Collected data:
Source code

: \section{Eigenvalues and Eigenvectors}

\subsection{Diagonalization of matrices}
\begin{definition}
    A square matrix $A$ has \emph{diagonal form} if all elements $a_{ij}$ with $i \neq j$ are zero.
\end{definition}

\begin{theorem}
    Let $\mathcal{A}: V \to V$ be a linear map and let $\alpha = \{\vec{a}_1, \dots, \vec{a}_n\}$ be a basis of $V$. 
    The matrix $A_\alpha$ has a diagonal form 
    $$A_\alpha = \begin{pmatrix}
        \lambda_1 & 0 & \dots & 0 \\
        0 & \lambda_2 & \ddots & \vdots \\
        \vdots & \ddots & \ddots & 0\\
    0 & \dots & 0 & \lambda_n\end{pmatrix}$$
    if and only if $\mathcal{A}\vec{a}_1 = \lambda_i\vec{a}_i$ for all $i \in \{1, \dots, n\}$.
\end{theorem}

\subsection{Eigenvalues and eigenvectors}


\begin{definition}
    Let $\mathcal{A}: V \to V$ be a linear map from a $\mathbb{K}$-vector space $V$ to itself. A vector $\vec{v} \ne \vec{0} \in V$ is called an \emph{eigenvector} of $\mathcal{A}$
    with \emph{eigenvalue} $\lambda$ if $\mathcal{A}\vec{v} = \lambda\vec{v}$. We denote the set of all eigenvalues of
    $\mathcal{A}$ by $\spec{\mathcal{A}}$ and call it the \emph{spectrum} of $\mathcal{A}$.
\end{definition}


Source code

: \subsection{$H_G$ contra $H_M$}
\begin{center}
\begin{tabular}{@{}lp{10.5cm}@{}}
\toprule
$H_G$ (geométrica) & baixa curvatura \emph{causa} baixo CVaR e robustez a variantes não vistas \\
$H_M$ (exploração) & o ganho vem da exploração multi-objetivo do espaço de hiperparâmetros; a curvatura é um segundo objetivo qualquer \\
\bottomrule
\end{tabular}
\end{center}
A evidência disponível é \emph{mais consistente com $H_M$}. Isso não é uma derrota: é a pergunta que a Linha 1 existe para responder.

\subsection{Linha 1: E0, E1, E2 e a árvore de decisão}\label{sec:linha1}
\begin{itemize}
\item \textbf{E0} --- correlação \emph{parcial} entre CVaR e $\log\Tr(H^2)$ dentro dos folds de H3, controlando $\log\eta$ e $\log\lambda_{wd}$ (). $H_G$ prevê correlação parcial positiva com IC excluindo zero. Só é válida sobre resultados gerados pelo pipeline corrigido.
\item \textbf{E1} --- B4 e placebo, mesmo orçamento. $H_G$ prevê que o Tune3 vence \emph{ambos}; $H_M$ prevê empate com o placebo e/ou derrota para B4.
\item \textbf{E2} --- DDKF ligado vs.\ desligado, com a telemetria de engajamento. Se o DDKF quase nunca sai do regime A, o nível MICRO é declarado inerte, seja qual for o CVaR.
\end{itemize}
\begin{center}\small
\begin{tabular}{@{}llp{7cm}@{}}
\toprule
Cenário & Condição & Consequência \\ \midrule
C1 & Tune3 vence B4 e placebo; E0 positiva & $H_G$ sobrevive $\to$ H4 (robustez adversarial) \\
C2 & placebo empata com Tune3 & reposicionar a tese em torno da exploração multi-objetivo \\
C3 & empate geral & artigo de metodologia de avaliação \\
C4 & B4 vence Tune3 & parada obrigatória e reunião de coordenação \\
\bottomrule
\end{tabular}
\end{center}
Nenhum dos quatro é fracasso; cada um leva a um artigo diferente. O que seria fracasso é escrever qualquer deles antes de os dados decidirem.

• **EXERCISE AIM**
All entries are to be copied exactly as they read.

• **EXERCISE RESULT**
Source code

: \section{Eigenvalues and Eigenvectors}

\subsection{Diagonalization of matrices}
\begin{definition}
    A square matrix $A$ has \emph{diagonal form} if all elements $a_{ij}$ with $i \neq j$ are zero.
\end{definition}

\begin{theorem}
    Let $\mathcal{A}: V \to V$ be a linear map and let $\alpha = \{\vec{a}_1, \dots, \vec{a}_n\}$ be a basis of $V$. 
    The matrix $A_\alpha$ has a diagonal form 
    $$A_\alpha = \begin{pmatrix}
        \lambda_1 & 0 & \dots & 0 \\
        0 & \lambda_2 & \ddots & \vdots \\
        \vdots & \ddots & \ddots & 0\\
    0 & \dots & 0 & \lambda_n\end{pmatrix}$$
    if and only if $\mathcal{A}\vec{a}_1 = \lambda_i\vec{a}_i$ for all $i \in \{1, \dots, n\}$.
\end{theorem}

\subsection{Eigenvalues and eigenvectors}


\begin{definition}
    Let $\mathcal{A}: V \to V$ be a linear map from a $\mathbb{K}$-vector space $V$ to itself. A vector $\vec{v} \ne \vec{0} \in V$ is called an \emph{eigenvector} of $\mathcal{A}$
    with \emph{eigenvalue} $\lambda$ if $\mathcal{A}\vec{v} = \lambda\vec{v}$. We denote the set of all eigenvalues of
    $\mathcal{A}$ by $\spec{\mathcal{A}}$ and call it the \emph{spectrum} of $\mathcal{A}$.
\end{definition}


Source code

: \subsection{$H_G$ contra $H_M$}
\begin{center}
\begin{tabular}{@{}lp{10.5cm}@{}}
\toprule
$H_G$ (geométrica) & baixa curvatura \emph{causa} baixo CVaR e robustez a variantes não vistas \\
$H_M$ (exploração) & o ganho vem da exploração multi-objetivo do espaço de hiperparâmetros; a curvatura é um segundo objetivo qualquer \\
\bottomrule
\end{tabular}
\end{center}
A evidência disponível é \emph{mais consistente com $H_M$}. Isso não é uma derrota: é a pergunta que a Linha 1 existe para responder.

\subsection{Linha 1: E0, E1, E2 e a árvore de decisão}\label{sec:linha1}
\begin{itemize}
\item \textbf{E0} --- correlação \emph{parcial} entre CVaR e $\log\Tr(H^2)$ dentro dos folds de H3, controlando $\log\eta$ e $\log\lambda_{wd}$ (). $H_G$ prevê correlação parcial positiva com IC excluindo zero. Só é válida sobre resultados gerados pelo pipeline corrigido.
\item \textbf{E1} --- B4 e placebo, mesmo orçamento. $H_G$ prevê que o Tune3 vence \emph{ambos}; $H_M$ prevê empate com o placebo e/ou derrota para B4.
\item \textbf{E2} --- DDKF ligado vs.\ desligado, com a telemetria de engajamento. Se o DDKF quase nunca sai do regime A, o nível MICRO é declarado inerte, seja qual for o CVaR.
\end{itemize}
\begin{center}\small
\begin{tabular}{@{}llp{7cm}@{}}
\toprule
Cenário & Condição & Consequência \\ \midrule
C1 & Tune3 vence B4 e placebo; E0 positiva & $H_G$ sobrevive $\to$ H4 (robustez adversarial) \\
C2 & placebo empata com Tune3 & reposicionar a tese em torno da exploração multi-objetivo \\
C3 & empate geral & artigo de metodologia de avaliação \\
C4 & B4 vence Tune3 & parada obrigatória e reunião de coordenação \\
\bottomrule
\end{tabular}
\end{center}
Nenhum dos quatro é fracasso; cada um leva a um artigo diferente. O que seria fracasso é escrever qualquer deles antes de os dados decidirem.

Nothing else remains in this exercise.